━━━━━ RECORDS PROVIDED ━━━━━
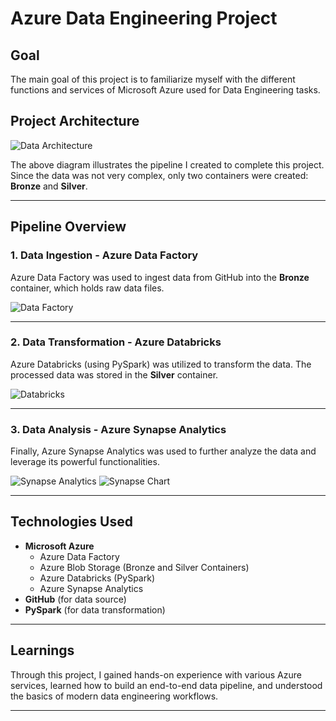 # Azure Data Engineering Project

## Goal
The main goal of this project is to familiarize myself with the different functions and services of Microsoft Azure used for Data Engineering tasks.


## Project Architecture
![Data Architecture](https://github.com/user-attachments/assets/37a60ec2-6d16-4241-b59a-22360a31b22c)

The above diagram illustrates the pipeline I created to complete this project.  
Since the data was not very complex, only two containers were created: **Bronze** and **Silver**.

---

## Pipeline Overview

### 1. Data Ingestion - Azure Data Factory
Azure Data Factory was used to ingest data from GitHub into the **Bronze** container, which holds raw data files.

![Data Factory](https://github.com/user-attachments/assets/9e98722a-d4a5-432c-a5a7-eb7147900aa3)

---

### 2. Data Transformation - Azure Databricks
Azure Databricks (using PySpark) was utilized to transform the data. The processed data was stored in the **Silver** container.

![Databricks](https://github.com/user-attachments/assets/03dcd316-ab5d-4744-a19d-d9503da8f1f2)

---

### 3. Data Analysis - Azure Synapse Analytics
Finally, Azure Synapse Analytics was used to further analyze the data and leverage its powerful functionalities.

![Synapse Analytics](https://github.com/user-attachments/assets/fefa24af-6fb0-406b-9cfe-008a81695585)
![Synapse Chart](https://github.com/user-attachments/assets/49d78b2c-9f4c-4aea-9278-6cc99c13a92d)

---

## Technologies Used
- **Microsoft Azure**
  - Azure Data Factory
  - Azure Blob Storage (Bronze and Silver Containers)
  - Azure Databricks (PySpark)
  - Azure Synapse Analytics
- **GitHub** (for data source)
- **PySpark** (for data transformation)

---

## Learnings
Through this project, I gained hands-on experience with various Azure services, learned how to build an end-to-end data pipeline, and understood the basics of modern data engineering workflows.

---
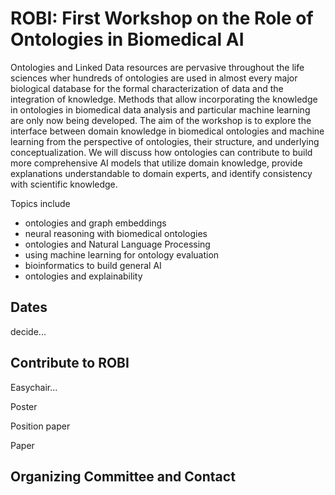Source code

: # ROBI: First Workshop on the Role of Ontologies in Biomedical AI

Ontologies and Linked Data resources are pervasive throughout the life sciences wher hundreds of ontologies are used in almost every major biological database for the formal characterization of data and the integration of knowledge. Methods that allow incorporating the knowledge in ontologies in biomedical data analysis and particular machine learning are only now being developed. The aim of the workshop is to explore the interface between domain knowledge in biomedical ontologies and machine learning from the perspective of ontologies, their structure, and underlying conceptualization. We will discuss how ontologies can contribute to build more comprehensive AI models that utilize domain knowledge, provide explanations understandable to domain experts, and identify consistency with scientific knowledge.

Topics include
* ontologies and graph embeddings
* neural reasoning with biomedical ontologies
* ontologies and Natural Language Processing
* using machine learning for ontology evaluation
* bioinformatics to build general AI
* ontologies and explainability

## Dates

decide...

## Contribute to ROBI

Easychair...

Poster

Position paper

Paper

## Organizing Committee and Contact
━━━━━
━━━━━ RECORDS PROVIDED ━━━━━
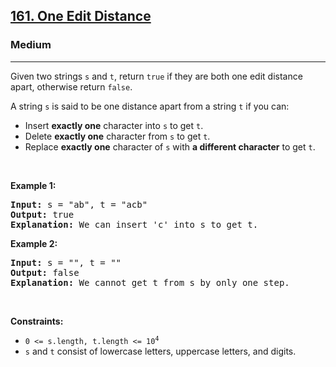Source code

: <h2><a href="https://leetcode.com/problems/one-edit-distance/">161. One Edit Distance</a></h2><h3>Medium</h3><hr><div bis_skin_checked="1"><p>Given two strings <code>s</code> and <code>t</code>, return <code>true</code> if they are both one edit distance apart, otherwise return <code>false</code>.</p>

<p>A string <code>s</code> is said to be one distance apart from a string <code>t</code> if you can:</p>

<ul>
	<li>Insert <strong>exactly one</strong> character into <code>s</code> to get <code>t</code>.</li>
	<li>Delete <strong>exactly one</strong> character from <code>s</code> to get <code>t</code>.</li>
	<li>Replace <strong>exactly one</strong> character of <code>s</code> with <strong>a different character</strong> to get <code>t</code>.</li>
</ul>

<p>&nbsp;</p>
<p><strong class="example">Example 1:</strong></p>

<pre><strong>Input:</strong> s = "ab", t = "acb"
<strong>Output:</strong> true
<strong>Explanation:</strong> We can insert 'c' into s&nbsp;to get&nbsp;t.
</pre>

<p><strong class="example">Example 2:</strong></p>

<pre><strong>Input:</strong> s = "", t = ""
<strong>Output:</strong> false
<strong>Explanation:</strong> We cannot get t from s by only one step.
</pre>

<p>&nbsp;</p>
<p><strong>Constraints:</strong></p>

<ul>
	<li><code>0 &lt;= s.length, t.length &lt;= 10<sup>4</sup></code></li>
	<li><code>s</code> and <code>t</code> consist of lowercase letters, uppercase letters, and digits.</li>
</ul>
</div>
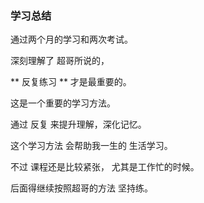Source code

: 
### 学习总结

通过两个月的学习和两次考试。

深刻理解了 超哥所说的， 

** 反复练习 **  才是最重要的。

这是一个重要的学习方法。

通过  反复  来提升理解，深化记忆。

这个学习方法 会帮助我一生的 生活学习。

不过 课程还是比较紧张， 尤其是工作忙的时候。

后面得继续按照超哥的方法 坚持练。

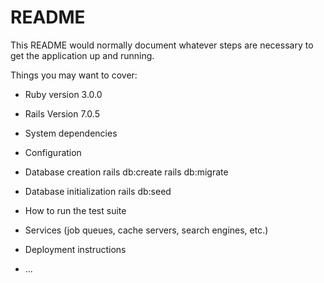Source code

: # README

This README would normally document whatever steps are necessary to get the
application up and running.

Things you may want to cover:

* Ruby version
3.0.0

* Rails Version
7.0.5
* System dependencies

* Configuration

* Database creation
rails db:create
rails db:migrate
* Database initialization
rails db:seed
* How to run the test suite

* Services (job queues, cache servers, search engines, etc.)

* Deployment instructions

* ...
━━━━━
━━━━━ RECORDS PROVIDED ━━━━━
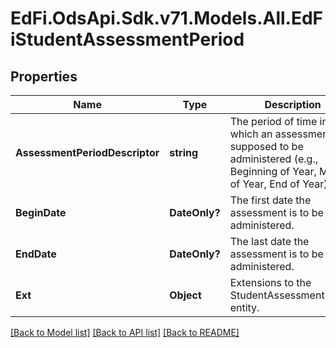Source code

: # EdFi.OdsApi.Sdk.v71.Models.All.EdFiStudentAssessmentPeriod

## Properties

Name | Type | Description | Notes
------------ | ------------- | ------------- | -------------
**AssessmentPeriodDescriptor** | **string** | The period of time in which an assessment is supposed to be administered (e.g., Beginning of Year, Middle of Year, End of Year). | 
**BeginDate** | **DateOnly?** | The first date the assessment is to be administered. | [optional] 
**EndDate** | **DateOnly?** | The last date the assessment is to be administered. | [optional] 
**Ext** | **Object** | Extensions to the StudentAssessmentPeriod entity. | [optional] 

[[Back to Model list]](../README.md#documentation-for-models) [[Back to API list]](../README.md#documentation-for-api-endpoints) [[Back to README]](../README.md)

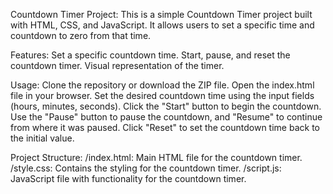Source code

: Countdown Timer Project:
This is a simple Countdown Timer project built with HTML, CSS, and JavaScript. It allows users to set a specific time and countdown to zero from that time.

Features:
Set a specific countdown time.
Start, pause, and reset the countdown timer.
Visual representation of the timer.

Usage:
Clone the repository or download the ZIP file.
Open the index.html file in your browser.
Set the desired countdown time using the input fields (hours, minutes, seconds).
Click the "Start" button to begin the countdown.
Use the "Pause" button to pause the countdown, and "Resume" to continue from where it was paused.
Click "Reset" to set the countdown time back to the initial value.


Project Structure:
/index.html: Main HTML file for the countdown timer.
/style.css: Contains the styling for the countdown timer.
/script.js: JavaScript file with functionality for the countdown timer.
━━━━━
## EXERCISE
Begin with the line above that has "ontologies and explainability" and continue through the line that has "## Organizing Committee and Contact", setting each one down exactly. Stop there.

## RESPONSE AREA
* ontologies and explainability

## Dates

decide...

## Contribute to ROBI

Easychair...

Poster

Position paper

Paper

## Organizing Committee and Contact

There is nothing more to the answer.